Stored data entries:
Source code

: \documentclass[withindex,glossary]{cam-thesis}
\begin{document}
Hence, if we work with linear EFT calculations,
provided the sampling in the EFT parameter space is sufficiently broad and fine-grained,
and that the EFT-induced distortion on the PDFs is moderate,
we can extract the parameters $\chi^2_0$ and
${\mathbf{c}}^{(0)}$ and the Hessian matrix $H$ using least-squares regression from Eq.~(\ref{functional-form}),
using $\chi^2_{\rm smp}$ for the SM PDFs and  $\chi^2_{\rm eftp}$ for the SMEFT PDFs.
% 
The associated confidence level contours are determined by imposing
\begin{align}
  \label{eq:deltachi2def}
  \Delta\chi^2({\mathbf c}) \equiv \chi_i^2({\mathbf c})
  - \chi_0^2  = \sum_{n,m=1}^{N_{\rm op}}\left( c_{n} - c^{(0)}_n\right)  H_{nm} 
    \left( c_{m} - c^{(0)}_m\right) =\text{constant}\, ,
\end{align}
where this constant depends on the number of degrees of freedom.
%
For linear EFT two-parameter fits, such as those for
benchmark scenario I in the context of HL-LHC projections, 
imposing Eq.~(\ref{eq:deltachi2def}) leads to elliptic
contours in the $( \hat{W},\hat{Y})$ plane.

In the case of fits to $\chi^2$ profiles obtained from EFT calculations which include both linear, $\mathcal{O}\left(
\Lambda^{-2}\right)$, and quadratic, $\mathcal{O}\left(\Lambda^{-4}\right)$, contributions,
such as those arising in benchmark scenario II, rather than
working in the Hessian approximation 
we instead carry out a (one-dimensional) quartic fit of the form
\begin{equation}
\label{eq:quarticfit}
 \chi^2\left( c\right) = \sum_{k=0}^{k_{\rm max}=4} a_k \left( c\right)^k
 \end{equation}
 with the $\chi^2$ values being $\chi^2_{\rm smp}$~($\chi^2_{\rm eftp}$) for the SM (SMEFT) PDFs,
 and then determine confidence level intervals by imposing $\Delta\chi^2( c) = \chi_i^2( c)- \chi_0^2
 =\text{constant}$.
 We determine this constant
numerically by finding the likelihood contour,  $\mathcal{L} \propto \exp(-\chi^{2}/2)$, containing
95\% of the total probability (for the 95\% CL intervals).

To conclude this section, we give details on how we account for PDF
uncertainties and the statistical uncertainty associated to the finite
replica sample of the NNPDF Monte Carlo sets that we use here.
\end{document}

**Task brief**
Whatever is in the entries above, write it out exactly.

**Output of the task**
Source code

: \documentclass[withindex,glossary]{cam-thesis}
\begin{document}
Hence, if we work with linear EFT calculations,
provided the sampling in the EFT parameter space is sufficiently broad and fine-grained,
and that the EFT-induced distortion on the PDFs is moderate,
we can extract the parameters $\chi^2_0$ and
${\mathbf{c}}^{(0)}$ and the Hessian matrix $H$ using least-squares regression from Eq.~(\ref{functional-form}),
using $\chi^2_{\rm smp}$ for the SM PDFs and  $\chi^2_{\rm eftp}$ for the SMEFT PDFs.
% 
The associated confidence level contours are determined by imposing
\begin{align}
  \label{eq:deltachi2def}
  \Delta\chi^2({\mathbf c}) \equiv \chi_i^2({\mathbf c})
  - \chi_0^2  = \sum_{n,m=1}^{N_{\rm op}}\left( c_{n} - c^{(0)}_n\right)  H_{nm} 
    \left( c_{m} - c^{(0)}_m\right) =\text{constant}\, ,
\end{align}
where this constant depends on the number of degrees of freedom.
%
For linear EFT two-parameter fits, such as those for
benchmark scenario I in the context of HL-LHC projections, 
imposing Eq.~(\ref{eq:deltachi2def}) leads to elliptic
contours in the $( \hat{W},\hat{Y})$ plane.

In the case of fits to $\chi^2$ profiles obtained from EFT calculations which include both linear, $\mathcal{O}\left(
\Lambda^{-2}\right)$, and quadratic, $\mathcal{O}\left(\Lambda^{-4}\right)$, contributions,
such as those arising in benchmark scenario II, rather than
working in the Hessian approximation 
we instead carry out a (one-dimensional) quartic fit of the form
\begin{equation}
\label{eq:quarticfit}
 \chi^2\left( c\right) = \sum_{k=0}^{k_{\rm max}=4} a_k \left( c\right)^k
 \end{equation}
 with the $\chi^2$ values being $\chi^2_{\rm smp}$~($\chi^2_{\rm eftp}$) for the SM (SMEFT) PDFs,
 and then determine confidence level intervals by imposing $\Delta\chi^2( c) = \chi_i^2( c)- \chi_0^2
 =\text{constant}$.
 We determine this constant
numerically by finding the likelihood contour,  $\mathcal{L} \propto \exp(-\chi^{2}/2)$, containing
95\% of the total probability (for the 95\% CL intervals).

To conclude this section, we give details on how we account for PDF
uncertainties and the statistical uncertainty associated to the finite
replica sample of the NNPDF Monte Carlo sets that we use here.
\end{document}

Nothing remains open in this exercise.